The Latest Translation Of The Bible -- By: Henry M. Whitney

Journal: Bibliotheca Sacra
Volume: BSAC 062:246 (Apr 1905)
Article: The Latest Translation Of The Bible
Author: Henry M. Whitney

The Latest Translation Of The Bible1

Henry M. Whitney

We should like to test the versions of the present day, whether professing to be modern or not, by a few points that we have not heretofore brought out.

1. The first is in Isa. 53:9: “He made his grave with the wicked, and with the rich in his death.” In this verse “the wicked” is plural, meaning “wicked ones,” but “the rich” is singular, meaning “a rich person.” It was once right to use “the rich,” “the poor,” and the like, of a single person, but the usage has long been dead. In this case there is also the offense of confusing the distinction of number. The English Revision keeps the obsolete and misleading form that we have quoted; the American Revision and the Episcopal “Marginal” Bible very properly change” the rich “to “a rich man.”

Amos 2:14–16 affords suggestion in this connection: (A. R.) “Flight shall perish from the swift [this is a singular, but no one would know it]; and the strong shall not strengthen his force; neither shall the mighty deliver himself [these

two are not so bad, because the pronouns fix the number]; he that is swift of foot; and he that is courageous … [these two show how ‘the rich,’ ‘the swift,’ ‘the strong,’ ‘the mighty,’ might have been handled, so as to be unmistakably in the singular number].”

2. With what feeling did the hierarchy (“the Jews,” in John’s diction) persecute Christ?

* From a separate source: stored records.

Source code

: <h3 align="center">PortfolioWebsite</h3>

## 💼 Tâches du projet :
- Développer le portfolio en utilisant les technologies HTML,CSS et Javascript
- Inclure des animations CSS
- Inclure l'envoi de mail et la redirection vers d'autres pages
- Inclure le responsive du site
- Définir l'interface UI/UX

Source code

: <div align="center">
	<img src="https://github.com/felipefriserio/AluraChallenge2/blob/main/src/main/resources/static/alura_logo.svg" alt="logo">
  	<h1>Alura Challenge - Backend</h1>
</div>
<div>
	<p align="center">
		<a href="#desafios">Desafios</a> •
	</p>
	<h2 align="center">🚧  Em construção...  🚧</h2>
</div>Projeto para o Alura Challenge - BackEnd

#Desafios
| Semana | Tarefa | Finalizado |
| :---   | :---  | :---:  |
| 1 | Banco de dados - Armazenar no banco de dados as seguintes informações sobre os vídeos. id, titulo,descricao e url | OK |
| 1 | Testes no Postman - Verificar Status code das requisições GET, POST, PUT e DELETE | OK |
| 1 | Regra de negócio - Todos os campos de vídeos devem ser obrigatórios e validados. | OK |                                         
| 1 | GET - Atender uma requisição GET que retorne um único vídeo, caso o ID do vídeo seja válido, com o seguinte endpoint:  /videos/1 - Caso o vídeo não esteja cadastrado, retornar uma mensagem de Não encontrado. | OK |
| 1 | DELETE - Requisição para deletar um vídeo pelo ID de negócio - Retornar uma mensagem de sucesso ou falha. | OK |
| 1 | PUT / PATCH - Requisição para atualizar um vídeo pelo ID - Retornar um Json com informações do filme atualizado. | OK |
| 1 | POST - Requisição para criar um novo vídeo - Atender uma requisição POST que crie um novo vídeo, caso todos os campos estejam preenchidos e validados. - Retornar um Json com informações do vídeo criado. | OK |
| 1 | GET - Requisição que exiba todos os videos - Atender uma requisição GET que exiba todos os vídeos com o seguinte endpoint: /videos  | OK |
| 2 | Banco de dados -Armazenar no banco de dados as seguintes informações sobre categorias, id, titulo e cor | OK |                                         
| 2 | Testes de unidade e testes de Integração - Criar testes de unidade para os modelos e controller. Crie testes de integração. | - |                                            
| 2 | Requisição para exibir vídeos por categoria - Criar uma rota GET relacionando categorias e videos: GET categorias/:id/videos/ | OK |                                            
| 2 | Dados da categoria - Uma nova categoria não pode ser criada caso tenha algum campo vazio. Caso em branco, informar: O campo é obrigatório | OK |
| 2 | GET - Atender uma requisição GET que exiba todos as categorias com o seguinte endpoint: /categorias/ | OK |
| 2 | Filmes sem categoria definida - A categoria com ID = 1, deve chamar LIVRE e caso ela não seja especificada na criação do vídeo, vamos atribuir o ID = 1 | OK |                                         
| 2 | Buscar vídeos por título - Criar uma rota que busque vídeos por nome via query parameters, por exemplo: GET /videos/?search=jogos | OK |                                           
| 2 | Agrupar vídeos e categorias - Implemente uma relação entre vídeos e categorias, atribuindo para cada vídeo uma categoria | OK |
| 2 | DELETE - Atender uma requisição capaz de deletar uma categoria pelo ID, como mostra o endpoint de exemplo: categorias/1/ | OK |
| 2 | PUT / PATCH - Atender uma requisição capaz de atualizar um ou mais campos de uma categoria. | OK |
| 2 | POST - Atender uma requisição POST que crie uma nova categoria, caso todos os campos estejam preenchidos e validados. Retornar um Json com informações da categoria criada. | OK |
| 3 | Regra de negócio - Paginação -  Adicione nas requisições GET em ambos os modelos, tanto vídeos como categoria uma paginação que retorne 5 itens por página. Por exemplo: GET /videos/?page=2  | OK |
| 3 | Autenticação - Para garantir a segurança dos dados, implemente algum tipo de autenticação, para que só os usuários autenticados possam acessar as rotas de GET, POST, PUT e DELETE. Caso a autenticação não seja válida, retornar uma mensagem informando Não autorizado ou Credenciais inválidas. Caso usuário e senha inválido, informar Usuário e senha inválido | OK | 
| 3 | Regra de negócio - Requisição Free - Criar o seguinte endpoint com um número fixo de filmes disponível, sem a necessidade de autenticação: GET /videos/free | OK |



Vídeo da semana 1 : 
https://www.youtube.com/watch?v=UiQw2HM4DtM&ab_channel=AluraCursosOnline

The principal word for it is φθόνος, which used to be rendered “envy”; as in Mark 15:10: Pilate “knew that for envy they had delivered him up”: “envy” is the leading sense for φθόνος in the lexicons; all the texts of the “English Hexapla” have “envy” in some spelling. But was it envy in the case of Christ? We do not see anything for which they could have envied him, except his hold upon the people, and for that feeling “jealousy” is the proper word.2 They were terribly jealous of Christ, and they were afraid of him as well; they carried their jealousy and their fear, quite according to the laws of human nature, to resentment, hostility, hatred, malice, spite. But envy, as we now understand the word, must have had with them at the most a very subordinate place. This is one of those cases where the context must determine the sense.